- What you should do -
In the entries below, find the line with "(-2;~3 \right )\)" and the line with "-4y +28 = 0\)]"; give again those lines and every line between them, exactly.
= Beginning of Section =
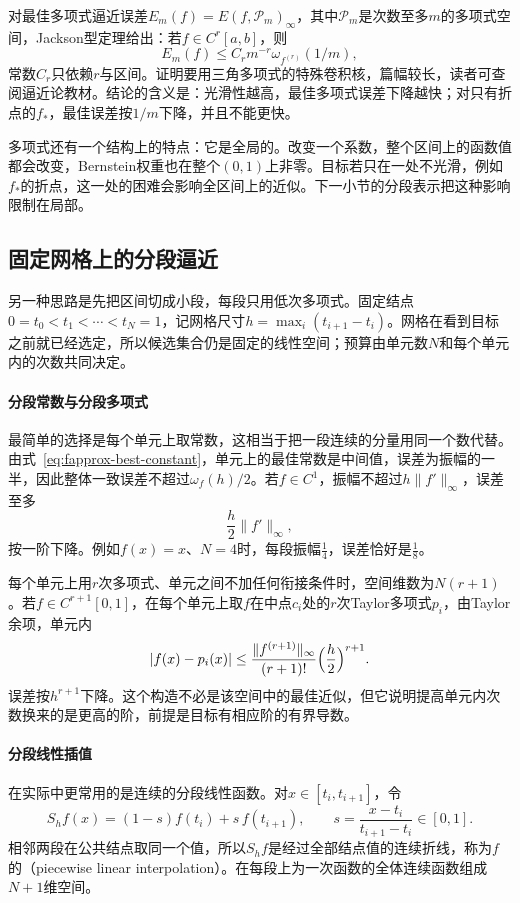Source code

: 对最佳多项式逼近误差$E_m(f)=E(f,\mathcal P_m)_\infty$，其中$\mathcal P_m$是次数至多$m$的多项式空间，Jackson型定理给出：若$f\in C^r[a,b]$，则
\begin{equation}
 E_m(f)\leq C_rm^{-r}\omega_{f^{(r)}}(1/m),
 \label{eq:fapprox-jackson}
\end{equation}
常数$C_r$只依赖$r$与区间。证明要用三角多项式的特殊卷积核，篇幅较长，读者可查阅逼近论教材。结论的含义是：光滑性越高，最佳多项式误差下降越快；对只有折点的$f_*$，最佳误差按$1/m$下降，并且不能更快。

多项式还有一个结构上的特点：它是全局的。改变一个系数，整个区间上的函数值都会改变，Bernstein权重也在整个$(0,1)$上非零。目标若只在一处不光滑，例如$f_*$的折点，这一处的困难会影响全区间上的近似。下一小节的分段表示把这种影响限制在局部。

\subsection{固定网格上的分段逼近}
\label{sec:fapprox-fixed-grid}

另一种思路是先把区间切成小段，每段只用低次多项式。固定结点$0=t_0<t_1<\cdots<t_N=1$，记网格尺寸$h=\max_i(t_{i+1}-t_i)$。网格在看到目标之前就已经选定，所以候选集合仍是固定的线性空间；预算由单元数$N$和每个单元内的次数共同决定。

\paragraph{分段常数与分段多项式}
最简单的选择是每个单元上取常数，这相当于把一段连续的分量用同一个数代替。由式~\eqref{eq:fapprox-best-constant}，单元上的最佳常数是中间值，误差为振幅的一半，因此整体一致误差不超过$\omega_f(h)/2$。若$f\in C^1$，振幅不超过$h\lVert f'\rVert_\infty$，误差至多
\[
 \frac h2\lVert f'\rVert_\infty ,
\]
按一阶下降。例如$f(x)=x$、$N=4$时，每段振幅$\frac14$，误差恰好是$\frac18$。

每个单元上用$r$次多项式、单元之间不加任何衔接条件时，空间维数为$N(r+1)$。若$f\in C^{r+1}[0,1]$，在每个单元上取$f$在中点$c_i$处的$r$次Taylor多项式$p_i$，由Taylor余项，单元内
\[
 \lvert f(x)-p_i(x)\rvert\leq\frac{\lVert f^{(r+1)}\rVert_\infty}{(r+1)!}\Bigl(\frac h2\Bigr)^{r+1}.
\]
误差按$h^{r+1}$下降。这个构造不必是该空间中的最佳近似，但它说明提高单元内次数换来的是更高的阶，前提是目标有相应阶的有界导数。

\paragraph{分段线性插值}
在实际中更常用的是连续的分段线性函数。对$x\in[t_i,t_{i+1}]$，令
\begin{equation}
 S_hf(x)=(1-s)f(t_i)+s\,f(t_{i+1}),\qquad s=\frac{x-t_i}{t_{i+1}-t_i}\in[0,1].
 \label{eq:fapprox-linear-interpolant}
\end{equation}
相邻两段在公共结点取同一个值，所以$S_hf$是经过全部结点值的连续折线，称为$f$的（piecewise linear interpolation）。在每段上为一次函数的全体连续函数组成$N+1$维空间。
= End of Section =
= Beginning of Section =
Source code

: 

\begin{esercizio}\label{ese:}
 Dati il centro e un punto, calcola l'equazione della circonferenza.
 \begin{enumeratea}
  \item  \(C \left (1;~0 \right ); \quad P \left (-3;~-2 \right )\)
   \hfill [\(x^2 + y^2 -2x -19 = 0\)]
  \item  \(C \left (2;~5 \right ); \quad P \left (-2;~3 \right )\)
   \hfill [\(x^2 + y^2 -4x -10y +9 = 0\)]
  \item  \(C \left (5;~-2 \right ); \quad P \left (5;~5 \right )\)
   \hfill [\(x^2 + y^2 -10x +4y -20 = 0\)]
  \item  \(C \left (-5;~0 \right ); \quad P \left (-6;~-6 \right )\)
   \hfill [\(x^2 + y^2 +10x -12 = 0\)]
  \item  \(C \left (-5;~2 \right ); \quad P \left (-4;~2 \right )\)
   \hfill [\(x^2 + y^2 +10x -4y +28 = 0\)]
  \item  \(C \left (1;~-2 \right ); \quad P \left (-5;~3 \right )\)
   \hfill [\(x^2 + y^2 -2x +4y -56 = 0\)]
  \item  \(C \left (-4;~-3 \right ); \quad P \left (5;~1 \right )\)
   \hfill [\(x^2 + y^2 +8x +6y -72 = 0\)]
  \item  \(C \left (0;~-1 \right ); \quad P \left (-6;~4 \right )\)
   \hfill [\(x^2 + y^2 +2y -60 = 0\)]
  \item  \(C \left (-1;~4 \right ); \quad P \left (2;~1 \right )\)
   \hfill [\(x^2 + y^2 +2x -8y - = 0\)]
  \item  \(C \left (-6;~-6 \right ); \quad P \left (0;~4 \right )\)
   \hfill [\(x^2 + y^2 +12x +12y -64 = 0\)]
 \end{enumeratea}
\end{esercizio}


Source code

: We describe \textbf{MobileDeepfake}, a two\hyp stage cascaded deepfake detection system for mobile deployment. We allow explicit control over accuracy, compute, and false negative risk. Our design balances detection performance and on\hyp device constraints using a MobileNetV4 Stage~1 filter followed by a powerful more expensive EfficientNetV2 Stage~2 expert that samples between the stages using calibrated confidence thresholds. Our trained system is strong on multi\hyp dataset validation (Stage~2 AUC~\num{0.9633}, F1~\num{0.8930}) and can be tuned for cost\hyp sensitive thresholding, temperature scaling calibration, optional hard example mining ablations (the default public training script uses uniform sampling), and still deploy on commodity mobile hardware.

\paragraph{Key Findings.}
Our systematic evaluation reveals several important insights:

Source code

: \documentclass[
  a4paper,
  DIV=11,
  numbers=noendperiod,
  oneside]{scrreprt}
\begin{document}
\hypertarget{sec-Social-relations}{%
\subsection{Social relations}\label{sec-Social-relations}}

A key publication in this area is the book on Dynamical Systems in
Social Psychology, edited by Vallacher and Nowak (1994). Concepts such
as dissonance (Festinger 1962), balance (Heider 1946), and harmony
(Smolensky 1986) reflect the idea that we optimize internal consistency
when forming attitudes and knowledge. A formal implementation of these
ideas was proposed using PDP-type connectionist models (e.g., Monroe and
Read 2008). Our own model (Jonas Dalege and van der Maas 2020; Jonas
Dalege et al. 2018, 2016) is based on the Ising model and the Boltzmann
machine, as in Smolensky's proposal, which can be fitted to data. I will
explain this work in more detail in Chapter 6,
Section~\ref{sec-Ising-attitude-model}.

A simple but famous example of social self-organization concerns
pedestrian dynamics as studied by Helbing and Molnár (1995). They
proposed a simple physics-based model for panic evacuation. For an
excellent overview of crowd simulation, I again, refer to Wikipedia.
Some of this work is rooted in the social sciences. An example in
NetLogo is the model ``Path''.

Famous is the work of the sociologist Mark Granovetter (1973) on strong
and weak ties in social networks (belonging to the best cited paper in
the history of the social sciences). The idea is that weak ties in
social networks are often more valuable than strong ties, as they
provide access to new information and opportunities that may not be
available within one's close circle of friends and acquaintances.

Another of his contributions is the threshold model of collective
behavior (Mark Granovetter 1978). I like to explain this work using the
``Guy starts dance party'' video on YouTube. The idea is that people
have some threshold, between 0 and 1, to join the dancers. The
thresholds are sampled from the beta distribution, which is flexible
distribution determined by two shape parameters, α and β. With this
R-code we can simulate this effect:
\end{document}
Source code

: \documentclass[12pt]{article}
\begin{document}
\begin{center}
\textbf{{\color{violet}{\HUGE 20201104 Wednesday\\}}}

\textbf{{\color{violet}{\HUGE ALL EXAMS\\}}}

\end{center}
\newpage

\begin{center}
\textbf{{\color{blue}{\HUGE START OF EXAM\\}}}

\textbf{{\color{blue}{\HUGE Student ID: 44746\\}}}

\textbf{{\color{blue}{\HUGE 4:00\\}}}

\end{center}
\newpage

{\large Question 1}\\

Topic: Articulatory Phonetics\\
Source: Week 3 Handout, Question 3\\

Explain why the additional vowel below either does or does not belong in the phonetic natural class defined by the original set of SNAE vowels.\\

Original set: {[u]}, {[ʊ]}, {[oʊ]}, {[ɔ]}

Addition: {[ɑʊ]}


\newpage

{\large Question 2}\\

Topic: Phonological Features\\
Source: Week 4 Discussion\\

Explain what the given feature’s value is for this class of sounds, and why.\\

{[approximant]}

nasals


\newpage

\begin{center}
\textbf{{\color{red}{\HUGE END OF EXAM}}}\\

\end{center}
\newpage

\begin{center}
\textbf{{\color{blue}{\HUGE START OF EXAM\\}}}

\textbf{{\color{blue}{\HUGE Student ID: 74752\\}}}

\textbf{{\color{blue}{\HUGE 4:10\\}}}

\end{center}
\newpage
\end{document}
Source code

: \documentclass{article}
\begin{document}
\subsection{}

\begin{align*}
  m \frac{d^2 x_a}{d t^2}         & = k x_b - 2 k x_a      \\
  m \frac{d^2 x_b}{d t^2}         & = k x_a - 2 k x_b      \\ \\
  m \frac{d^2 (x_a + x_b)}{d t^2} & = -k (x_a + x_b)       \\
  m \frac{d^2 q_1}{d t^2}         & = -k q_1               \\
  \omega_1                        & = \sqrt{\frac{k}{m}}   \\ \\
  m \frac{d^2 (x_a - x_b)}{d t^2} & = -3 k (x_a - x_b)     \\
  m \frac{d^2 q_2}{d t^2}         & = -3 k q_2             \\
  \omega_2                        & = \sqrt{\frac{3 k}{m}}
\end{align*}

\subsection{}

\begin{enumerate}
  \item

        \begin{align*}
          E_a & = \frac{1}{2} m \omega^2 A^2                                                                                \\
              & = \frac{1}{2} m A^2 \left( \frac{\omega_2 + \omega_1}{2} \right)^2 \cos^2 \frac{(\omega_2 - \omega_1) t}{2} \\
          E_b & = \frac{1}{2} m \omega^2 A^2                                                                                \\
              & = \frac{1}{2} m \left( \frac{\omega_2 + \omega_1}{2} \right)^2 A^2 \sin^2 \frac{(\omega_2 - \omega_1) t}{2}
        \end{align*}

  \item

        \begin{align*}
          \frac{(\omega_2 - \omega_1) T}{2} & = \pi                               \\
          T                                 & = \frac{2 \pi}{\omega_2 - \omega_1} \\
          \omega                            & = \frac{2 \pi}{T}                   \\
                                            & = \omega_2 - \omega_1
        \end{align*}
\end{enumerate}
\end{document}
= End of Section =
- Finished exercise -
  \item  \(C \left (2;~5 \right ); \quad P \left (-2;~3 \right )\)
   \hfill [\(x^2 + y^2 -4x -10y +9 = 0\)]
  \item  \(C \left (5;~-2 \right ); \quad P \left (5;~5 \right )\)
   \hfill [\(x^2 + y^2 -10x +4y -20 = 0\)]
  \item  \(C \left (-5;~0 \right ); \quad P \left (-6;~-6 \right )\)
   \hfill [\(x^2 + y^2 +10x -12 = 0\)]
  \item  \(C \left (-5;~2 \right ); \quad P \left (-4;~2 \right )\)
   \hfill [\(x^2 + y^2 +10x -4y +28 = 0\)]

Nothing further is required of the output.